Task statement:
Exact reproduction of all the entries is required, without any of their pictures.

(Stored data entries)
● ● ● ●
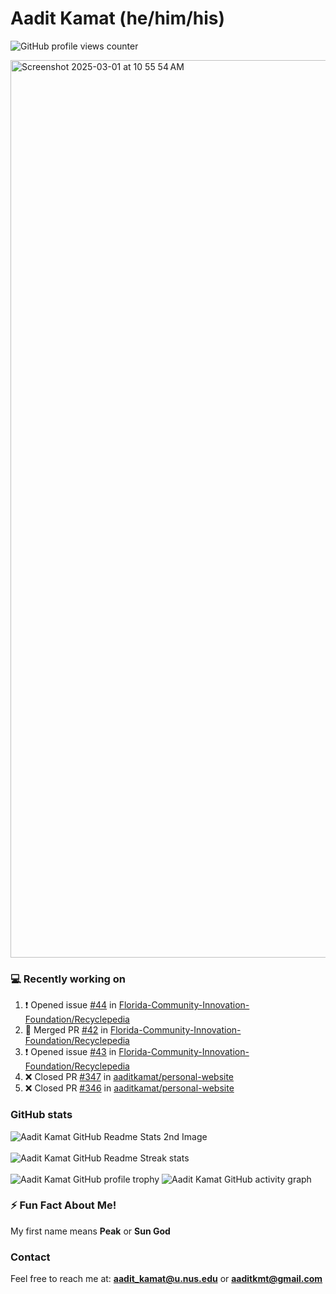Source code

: # Aadit Kamat (he/him/his)
![GitHub profile views counter](https://komarev.com/ghpvc/?username=aaditkamat)

<img width="1436" alt="Screenshot 2025-03-01 at 10 55 54 AM" src="https://github.com/user-attachments/assets/42e818a5-0543-42c9-8379-b9a8b22076d5" />

### 💻 Recently working on
<!--START_SECTION:activity-->
1. ❗ Opened issue [#44](https://github.com/Florida-Community-Innovation-Foundation/Recyclepedia/issues/44) in [Florida-Community-Innovation-Foundation/Recyclepedia](https://github.com/Florida-Community-Innovation-Foundation/Recyclepedia)
2. 🎉 Merged PR [#42](https://github.com/Florida-Community-Innovation-Foundation/Recyclepedia/pull/42) in [Florida-Community-Innovation-Foundation/Recyclepedia](https://github.com/Florida-Community-Innovation-Foundation/Recyclepedia)
3. ❗ Opened issue [#43](https://github.com/Florida-Community-Innovation-Foundation/Recyclepedia/issues/43) in [Florida-Community-Innovation-Foundation/Recyclepedia](https://github.com/Florida-Community-Innovation-Foundation/Recyclepedia)
4. ❌ Closed PR [#347](https://github.com/aaditkamat/personal-website/pull/347) in [aaditkamat/personal-website](https://github.com/aaditkamat/personal-website)
5. ❌ Closed PR [#346](https://github.com/aaditkamat/personal-website/pull/346) in [aaditkamat/personal-website](https://github.com/aaditkamat/personal-website)
<!--END_SECTION:activity-->

### GitHub stats
<div>
  <img align="center" src="https://github-readme-stats.vercel.app/api?username=aaditkamat&show_icons=true&locale=en" alt="Aadit Kamat GitHub Readme Stats 2nd Image" />
  <br><br>
  <img align="center" src="https://github-readme-streak-stats.herokuapp.com/?user=aaditkamat" alt="Aadit Kamat GitHub Readme Streak stats" />
  <br><br>
  <img src="https://github-profile-trophy.vercel.app/?username=aaditkamat&theme=onedark" alt="Aadit Kamat GitHub profile trophy" />
  <img src="https://github-readme-activity-graph.vercel.app/graph?username=aaditkamat" alt="Aadit Kamat GitHub activity graph" />
</div>


### ⚡ Fun Fact About Me!
My first name means **Peak** or **Sun God**

### Contact
Feel free to reach me at: **aadit_kamat@u.nus.edu** or **aaditkmt@gmail.com**


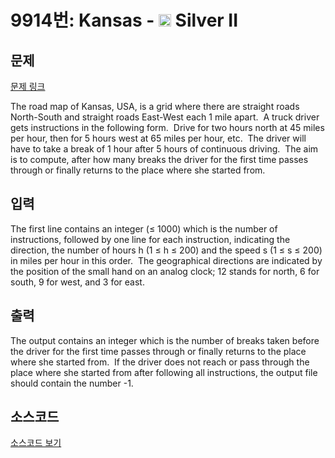 # 9914번: Kansas - <img src="https://static.solved.ac/tier_small/9.svg" style="height:20px" /> Silver II

<!-- performance -->

<!-- 문제 제출 후 깃허브에 푸시를 했을 때 제출한 코드의 성능이 입력될 공간입니다.-->

<!-- end -->

## 문제

[문제 링크](https://boj.kr/9914)


<p>The road map of Kansas, USA, is a grid where there are straight roads North-South and straight roads East-West each 1 mile apart. &nbsp;A truck driver gets instructions in the following form. &nbsp;Drive for two hours north at 45 miles per hour, then for 5 hours west at 65 miles per hour, etc. &nbsp;The driver will have to take a break of 1 hour after 5 hours of continuous driving. &nbsp;The aim is to compute, after how many breaks the driver for the first time passes through or finally returns to the place where she started from.</p>



## 입력


<p>The first line contains an integer (≤ 1000) which is the number of instructions, followed by one line for each instruction, indicating the direction, the number of hours h (1 ≤ h ≤ 200) and the speed s (1 ≤ s ≤ 200) in miles per hour in this order. &nbsp;The geographical directions are indicated by the position of the small hand on an analog clock; 12 stands for north, 6 for south, 9 for west, and 3 for east.</p>



## 출력


<p>The output contains an integer which is the number of breaks taken before the driver for the first time passes through or finally returns to the place where she started from. &nbsp;If the driver does not reach or pass through the place where she started from after following all instructions, the output file should contain the number -1.</p>



## 소스코드

[소스코드 보기](Kansas.cpp)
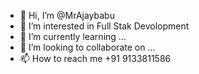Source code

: - 👋 Hi, I’m @MrAjaybabu
- 👀 I’m interested in Full Stak Devolopment
- 🌱 I’m currently learning ...
- 💞️ I’m looking to collaborate on ...
- 📫 How to reach me +91 9133811586

<!---
MrAjaybabu/MrAjaybabu is a ✨ special ✨ repository because its `README.md` (this file) appears on your GitHub profile.
You can click the Preview link to take a look at your changes.
--->
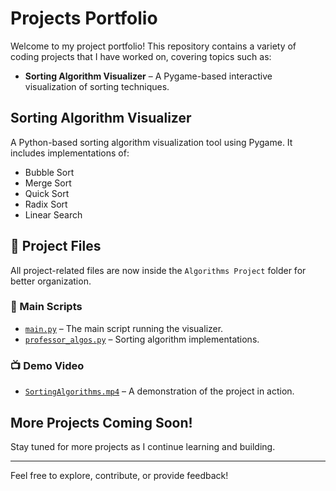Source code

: # Projects Portfolio

Welcome to my project portfolio! This repository contains a variety of coding projects that I have worked on, covering topics such as:

- **Sorting Algorithm Visualizer** – A Pygame-based interactive visualization of sorting techniques.

## Sorting Algorithm Visualizer
A Python-based sorting algorithm visualization tool using Pygame. It includes implementations of:
- Bubble Sort
- Merge Sort
- Quick Sort
- Radix Sort
- Linear Search

## 📂 Project Files  

All project-related files are now inside the `Algorithms Project` folder for better organization.  

### **📜 Main Scripts**  
- [`main.py`](https://github.com/DanielSalaita739/DanielSalaita739.github.io/blob/main/Algorithms%20Project/main.py) – The main script running the visualizer.  
- [`professor_algos.py`](https://github.com/DanielSalaita739/DanielSalaita739.github.io/blob/main/Algorithms%20Project/professor_algos.py) – Sorting algorithm implementations.  

### **📺 Demo Video**  
- [`SortingAlgorithms.mp4`](https://github.com/DanielSalaita739/DanielSalaita739.github.io/blob/main/Algorithms%20Project/SortingAlgorithms.mp4) – A demonstration of the project in action. 

## More Projects Coming Soon!
Stay tuned for more projects as I continue learning and building.

---

Feel free to explore, contribute, or provide feedback!
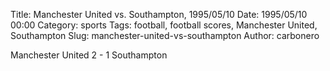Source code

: Title: Manchester United vs. Southampton, 1995/05/10
Date: 1995/05/10 00:00
Category: sports
Tags: football, football scores, Manchester United, Southampton
Slug: manchester-united-vs-southampton
Author: carbonero


Manchester United 2 - 1 Southampton
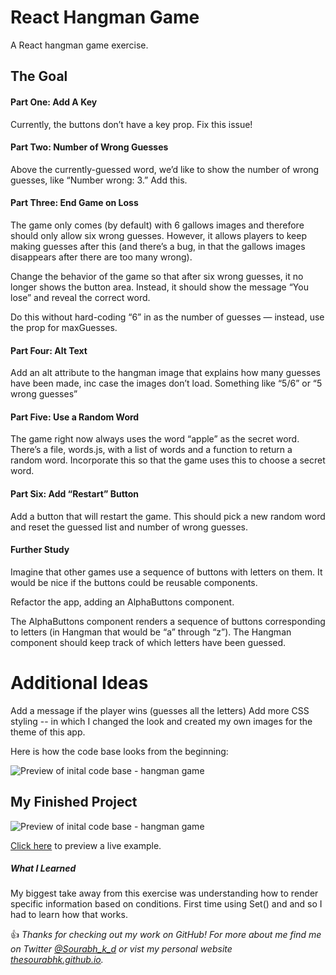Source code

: # React Hangman Game
A React hangman game exercise.

## The Goal

#### Part One: Add A Key

Currently, the buttons don’t have a key prop. Fix this issue!

#### Part Two: Number of Wrong Guesses

Above the currently-guessed word, we’d like to show the number of wrong guesses, like “Number wrong: 3.” Add this.

#### Part Three: End Game on Loss

The game only comes (by default) with 6 gallows images and therefore should only allow six wrong guesses. However, it allows players to keep making guesses after this (and there’s a bug, in that the gallows images disappears after there are too many wrong).

Change the behavior of the game so that after six wrong guesses, it no longer shows the button area. Instead, it should show the message “You lose” and reveal the correct word.

Do this without hard-coding “6” in as the number of guesses — instead, use the prop for maxGuesses.

#### Part Four: Alt Text

Add an alt attribute to the hangman image that explains how many guesses have been made, inc case the images don’t load. Something like “5/6” or “5 wrong guesses”

#### Part Five: Use a Random Word

The game right now always uses the word “apple” as the secret word. There’s a file, words.js, with a list of words and a function to return a random word. Incorporate this so that the game uses this to choose a secret word.

#### Part Six: Add “Restart” Button

Add a button that will restart the game. This should pick a new random word and reset the guessed list and number of wrong guesses.

#### Further Study

Imagine that other games use a sequence of buttons with letters on them. It would be nice if the buttons could be reusable components.

Refactor the app, adding an AlphaButtons component.

The AlphaButtons component renders a sequence of buttons corresponding to letters (in Hangman that would be “a” through “z”). The Hangman component should keep track of which letters have been guessed.

# Additional Ideas

Add a message if the player wins (guesses all the letters)
Add more CSS styling -- in which I changed the look and created my own images for the theme of this app.

Here is how the code base looks from the beginning:

![Preview of inital code base - hangman game](docs/preview.png)


## My Finished Project

![Preview of inital code base - hangman game](docs/finalpreview.gif)

[Click here](https://tyecampbell-hangman.netlify.com) to preview a live example. 

##### What I Learned

My biggest take away from this exercise was understanding how to render specific information based on conditions. First time using Set() and and so I had to learn how that works. 

:thumbsup: *Thanks for checking out my work on GitHub! For more about me find me on Twitter [@Sourabh_k_d](https://twitter.com/Sourabh_k_d) or vist my personal website [thesourabhk.github.io](https://thesourabhk.github.io).*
● ● ● ●
Response for this exercise:
Source code

: # Aadit Kamat (he/him/his)
![GitHub profile views counter](https://komarev.com/ghpvc/?username=aaditkamat)

<img width="1436" alt="Screenshot 2025-03-01 at 10 55 54 AM" src="https://github.com/user-attachments/assets/42e818a5-0543-42c9-8379-b9a8b22076d5" />

### 💻 Recently working on
<!--START_SECTION:activity-->
1. ❗ Opened issue [#44](https://github.com/Florida-Community-Innovation-Foundation/Recyclepedia/issues/44) in [Florida-Community-Innovation-Foundation/Recyclepedia](https://github.com/Florida-Community-Innovation-Foundation/Recyclepedia)
2. 🎉 Merged PR [#42](https://github.com/Florida-Community-Innovation-Foundation/Recyclepedia/pull/42) in [Florida-Community-Innovation-Foundation/Recyclepedia](https://github.com/Florida-Community-Innovation-Foundation/Recyclepedia)
3. ❗ Opened issue [#43](https://github.com/Florida-Community-Innovation-Foundation/Recyclepedia/issues/43) in [Florida-Community-Innovation-Foundation/Recyclepedia](https://github.com/Florida-Community-Innovation-Foundation/Recyclepedia)
4. ❌ Closed PR [#347](https://github.com/aaditkamat/personal-website/pull/347) in [aaditkamat/personal-website](https://github.com/aaditkamat/personal-website)
5. ❌ Closed PR [#346](https://github.com/aaditkamat/personal-website/pull/346) in [aaditkamat/personal-website](https://github.com/aaditkamat/personal-website)
<!--END_SECTION:activity-->

### GitHub stats
<div>
  <img align="center" src="https://github-readme-stats.vercel.app/api?username=aaditkamat&show_icons=true&locale=en" alt="Aadit Kamat GitHub Readme Stats 2nd Image" />
  <br><br>
  <img align="center" src="https://github-readme-streak-stats.herokuapp.com/?user=aaditkamat" alt="Aadit Kamat GitHub Readme Streak stats" />
  <br><br>
  <img src="https://github-profile-trophy.vercel.app/?username=aaditkamat&theme=onedark" alt="Aadit Kamat GitHub profile trophy" />
  <img src="https://github-readme-activity-graph.vercel.app/graph?username=aaditkamat" alt="Aadit Kamat GitHub activity graph" />
</div>


### ⚡ Fun Fact About Me!
My first name means **Peak** or **Sun God**

### Contact
Feel free to reach me at: **aadit_kamat@u.nus.edu** or **aaditkmt@gmail.com**


 # 9914번: Kansas - <img src="https://static.solved.ac/tier_small/9.svg" style="height:20px" /> Silver II

<!-- performance -->

<!-- 문제 제출 후 깃허브에 푸시를 했을 때 제출한 코드의 성능이 입력될 공간입니다.-->

<!-- end -->

## 문제

[문제 링크](https://boj.kr/9914)


<p>The road map of Kansas, USA, is a grid where there are straight roads North-South and straight roads East-West each 1 mile apart. &nbsp;A truck driver gets instructions in the following form. &nbsp;Drive for two hours north at 45 miles per hour, then for 5 hours west at 65 miles per hour, etc. &nbsp;The driver will have to take a break of 1 hour after 5 hours of continuous driving. &nbsp;The aim is to compute, after how many breaks the driver for the first time passes through or finally returns to the place where she started from.</p>



## 입력


<p>The first line contains an integer (≤ 1000) which is the number of instructions, followed by one line for each instruction, indicating the direction, the number of hours h (1 ≤ h ≤ 200) and the speed s (1 ≤ s ≤ 200) in miles per hour in this order. &nbsp;The geographical directions are indicated by the position of the small hand on an analog clock; 12 stands for north, 6 for south, 9 for west, and 3 for east.</p>



## 출력


<p>The output contains an integer which is the number of breaks taken before the driver for the first time passes through or finally returns to the place where she started from. &nbsp;If the driver does not reach or pass through the place where she started from after following all instructions, the output file should contain the number -1.</p>



## 소스코드

[소스코드 보기](Kansas.cpp)
Source code

: - 👋 Hi, I’m @MrAjaybabu
- 👀 I’m interested in Full Stak Devolopment
- 🌱 I’m currently learning ...
- 💞️ I’m looking to collaborate on ...
- 📫 How to reach me +91 9133811586

<!---
MrAjaybabu/MrAjaybabu is a ✨ special ✨ repository because its `README.md` (this file) appears on your GitHub profile.
You can click the Preview link to take a look at your changes.
--->
Source code

: # Projects Portfolio

Welcome to my project portfolio! This repository contains a variety of coding projects that I have worked on, covering topics such as:

- **Sorting Algorithm Visualizer** – A Pygame-based interactive visualization of sorting techniques.

## Sorting Algorithm Visualizer
A Python-based sorting algorithm visualization tool using Pygame. It includes implementations of:
- Bubble Sort
- Merge Sort
- Quick Sort
- Radix Sort
- Linear Search

## 📂 Project Files  

All project-related files are now inside the `Algorithms Project` folder for better organization.  

### **📜 Main Scripts**  
- [`main.py`](https://github.com/DanielSalaita739/DanielSalaita739.github.io/blob/main/Algorithms%20Project/main.py) – The main script running the visualizer.  
- [`professor_algos.py`](https://github.com/DanielSalaita739/DanielSalaita739.github.io/blob/main/Algorithms%20Project/professor_algos.py) – Sorting algorithm implementations.  

### **📺 Demo Video**  
- [`SortingAlgorithms.mp4`](https://github.com/DanielSalaita739/DanielSalaita739.github.io/blob/main/Algorithms%20Project/SortingAlgorithms.mp4) – A demonstration of the project in action. 

## More Projects Coming Soon!
Stay tuned for more projects as I continue learning and building.

---

Feel free to explore, contribute, or provide feedback!
Source code

: Title: Manchester United vs. Southampton, 1995/05/10
Date: 1995/05/10 00:00
Category: sports
Tags: football, football scores, Manchester United, Southampton
Slug: manchester-united-vs-southampton
Author: carbonero


Manchester United 2 - 1 Southampton
Source code

: # React Hangman Game
A React hangman game exercise.

## The Goal

#### Part One: Add A Key

Currently, the buttons don’t have a key prop. Fix this issue!

#### Part Two: Number of Wrong Guesses

Above the currently-guessed word, we’d like to show the number of wrong guesses, like “Number wrong: 3.” Add this.

#### Part Three: End Game on Loss

The game only comes (by default) with 6 gallows images and therefore should only allow six wrong guesses. However, it allows players to keep making guesses after this (and there’s a bug, in that the gallows images disappears after there are too many wrong).

Change the behavior of the game so that after six wrong guesses, it no longer shows the button area. Instead, it should show the message “You lose” and reveal the correct word.

Do this without hard-coding “6” in as the number of guesses — instead, use the prop for maxGuesses.

#### Part Four: Alt Text

Add an alt attribute to the hangman image that explains how many guesses have been made, inc case the images don’t load. Something like “5/6” or “5 wrong guesses”

#### Part Five: Use a Random Word

The game right now always uses the word “apple” as the secret word. There’s a file, words.js, with a list of words and a function to return a random word. Incorporate this so that the game uses this to choose a secret word.

#### Part Six: Add “Restart” Button

Add a button that will restart the game. This should pick a new random word and reset the guessed list and number of wrong guesses.

#### Further Study

Imagine that other games use a sequence of buttons with letters on them. It would be nice if the buttons could be reusable components.

Refactor the app, adding an AlphaButtons component.

The AlphaButtons component renders a sequence of buttons corresponding to letters (in Hangman that would be “a” through “z”). The Hangman component should keep track of which letters have been guessed.

# Additional Ideas

Add a message if the player wins (guesses all the letters)
Add more CSS styling -- in which I changed the look and created my own images for the theme of this app.

Here is how the code base looks from the beginning:

![Preview of inital code base - hangman game](docs/preview.png)


## My Finished Project

![Preview of inital code base - hangman game](docs/finalpreview.gif)

[Click here](https://tyecampbell-hangman.netlify.com) to preview a live example. 

##### What I Learned

My biggest take away from this exercise was understanding how to render specific information based on conditions. First time using Set() and and so I had to learn how that works. 

:thumbsup: *Thanks for checking out my work on GitHub! For more about me find me on Twitter [@Sourabh_k_d](https://twitter.com/Sourabh_k_d) or vist my personal website [thesourabhk.github.io](https://thesourabhk.github.io).*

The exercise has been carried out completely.